**Task instructions:** All of the entries below need repeating exactly, apart from their images.

### Data under study ###

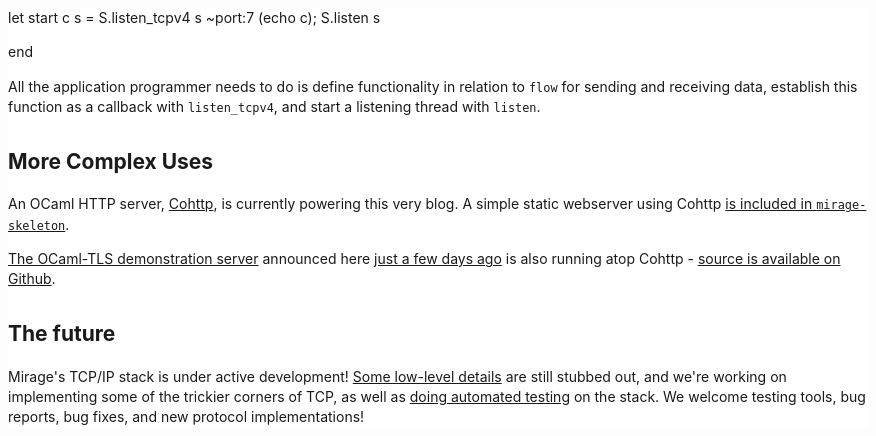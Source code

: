   let start c s = 
    S.listen_tcpv4 s ~port:7 (echo c);
    S.listen s

end
</code></pre>
<p>All the application programmer needs to do is define functionality in relation to <code>flow</code> for sending and receiving data, establish this function as a callback with <code>listen_tcpv4</code>, and start a listening thread with <code>listen</code>.</p>
<h2>More Complex Uses</h2>
<p>An OCaml HTTP server, <a href="http://www.github.com/mirage/ocaml-cohttp">Cohttp</a>, is currently powering this very blog.  A simple static webserver using Cohttp <a href="https://github.com/mirage/mirage-skeleton/tree/master/static_website">is included in <code>mirage-skeleton</code></a>.</p>
<p><a href="https://tls.nqsb.io/">The OCaml-TLS demonstration server</a> announced here <a href="http://mirage.io/blog/introducing-ocaml-tls">just a few days ago</a> is also running atop Cohttp - <a href="https://github.com/mirleft/tls-demo-server">source is available on Github</a>.</p>
<h2>The future</h2>
<p>Mirage's TCP/IP stack is under active development!  <a href="https://github.com/mirage/mirage-tcpip/search?q=TODO&amp;ref=cmdform">Some low-level details</a> are still stubbed out, and we're working on implementing some of the trickier corners of TCP, as well as <a href="http://somerandomidiot.com/blog/2014/05/22/throwing-some-fuzzy-dice/">doing automated testing</a> on the stack.  We welcome testing tools, bug reports, bug fixes, and new protocol implementations!</p>

      
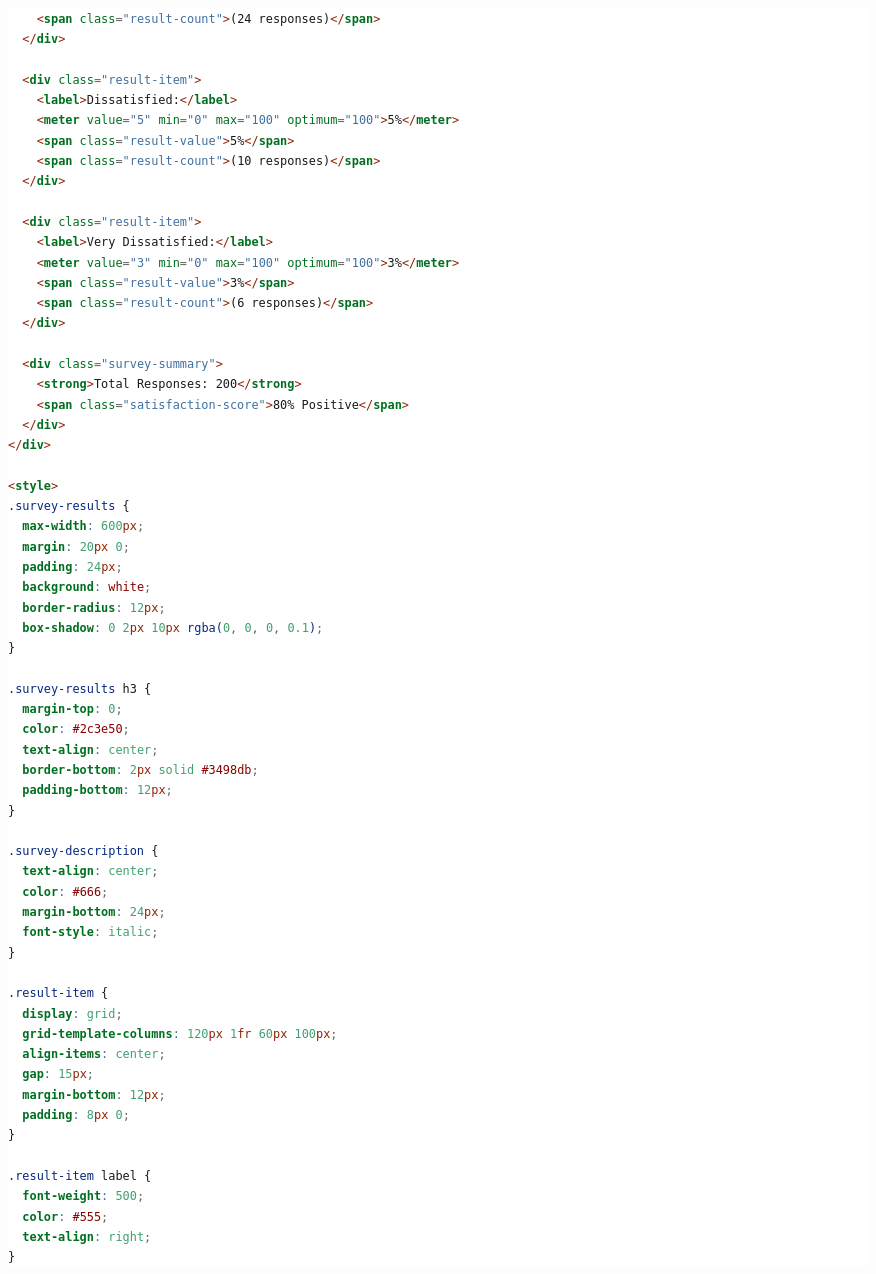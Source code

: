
 ```html
    <span class="result-count">(24 responses)</span>
  </div>
  
  <div class="result-item">
    <label>Dissatisfied:</label>
    <meter value="5" min="0" max="100" optimum="100">5%</meter>
    <span class="result-value">5%</span>
    <span class="result-count">(10 responses)</span>
  </div>
  
  <div class="result-item">
    <label>Very Dissatisfied:</label>
    <meter value="3" min="0" max="100" optimum="100">3%</meter>
    <span class="result-value">3%</span>
    <span class="result-count">(6 responses)</span>
  </div>
  
  <div class="survey-summary">
    <strong>Total Responses: 200</strong>
    <span class="satisfaction-score">80% Positive</span>
  </div>
</div>

<style>
.survey-results {
  max-width: 600px;
  margin: 20px 0;
  padding: 24px;
  background: white;
  border-radius: 12px;
  box-shadow: 0 2px 10px rgba(0, 0, 0, 0.1);
}

.survey-results h3 {
  margin-top: 0;
  color: #2c3e50;
  text-align: center;
  border-bottom: 2px solid #3498db;
  padding-bottom: 12px;
}

.survey-description {
  text-align: center;
  color: #666;
  margin-bottom: 24px;
  font-style: italic;
}

.result-item {
  display: grid;
  grid-template-columns: 120px 1fr 60px 100px;
  align-items: center;
  gap: 15px;
  margin-bottom: 12px;
  padding: 8px 0;
}

.result-item label {
  font-weight: 500;
  color: #555;
  text-align: right;
}

```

###

**Output of the exercise:**
Source code

:   let start c s = 
    S.listen_tcpv4 s ~port:7 (echo c);
    S.listen s

end
</code></pre>
<p>All the application programmer needs to do is define functionality in relation to <code>flow</code> for sending and receiving data, establish this function as a callback with <code>listen_tcpv4</code>, and start a listening thread with <code>listen</code>.</p>
<h2>More Complex Uses</h2>
<p>An OCaml HTTP server, <a href="http://www.github.com/mirage/ocaml-cohttp">Cohttp</a>, is currently powering this very blog.  A simple static webserver using Cohttp <a href="https://github.com/mirage/mirage-skeleton/tree/master/static_website">is included in <code>mirage-skeleton</code></a>.</p>
<p><a href="https://tls.nqsb.io/">The OCaml-TLS demonstration server</a> announced here <a href="http://mirage.io/blog/introducing-ocaml-tls">just a few days ago</a> is also running atop Cohttp - <a href="https://github.com/mirleft/tls-demo-server">source is available on Github</a>.</p>
<h2>The future</h2>
<p>Mirage's TCP/IP stack is under active development!  <a href="https://github.com/mirage/mirage-tcpip/search?q=TODO&amp;ref=cmdform">Some low-level details</a> are still stubbed out, and we're working on implementing some of the trickier corners of TCP, as well as <a href="http://somerandomidiot.com/blog/2014/05/22/throwing-some-fuzzy-dice/">doing automated testing</a> on the stack.  We welcome testing tools, bug reports, bug fixes, and new protocol implementations!</p>

      
Source code

:
 ```html
    <span class="result-count">(24 responses)</span>
  </div>
  
  <div class="result-item">
    <label>Dissatisfied:</label>
    <meter value="5" min="0" max="100" optimum="100">5%</meter>
    <span class="result-value">5%</span>
    <span class="result-count">(10 responses)</span>
  </div>
  
  <div class="result-item">
    <label>Very Dissatisfied:</label>
    <meter value="3" min="0" max="100" optimum="100">3%</meter>
    <span class="result-value">3%</span>
    <span class="result-count">(6 responses)</span>
  </div>
  
  <div class="survey-summary">
    <strong>Total Responses: 200</strong>
    <span class="satisfaction-score">80% Positive</span>
  </div>
</div>

<style>
.survey-results {
  max-width: 600px;
  margin: 20px 0;
  padding: 24px;
  background: white;
  border-radius: 12px;
  box-shadow: 0 2px 10px rgba(0, 0, 0, 0.1);
}

.survey-results h3 {
  margin-top: 0;
  color: #2c3e50;
  text-align: center;
  border-bottom: 2px solid #3498db;
  padding-bottom: 12px;
}

.survey-description {
  text-align: center;
  color: #666;
  margin-bottom: 24px;
  font-style: italic;
}

.result-item {
  display: grid;
  grid-template-columns: 120px 1fr 60px 100px;
  align-items: center;
  gap: 15px;
  margin-bottom: 12px;
  padding: 8px 0;
}

.result-item label {
  font-weight: 500;
  color: #555;
  text-align: right;
}

```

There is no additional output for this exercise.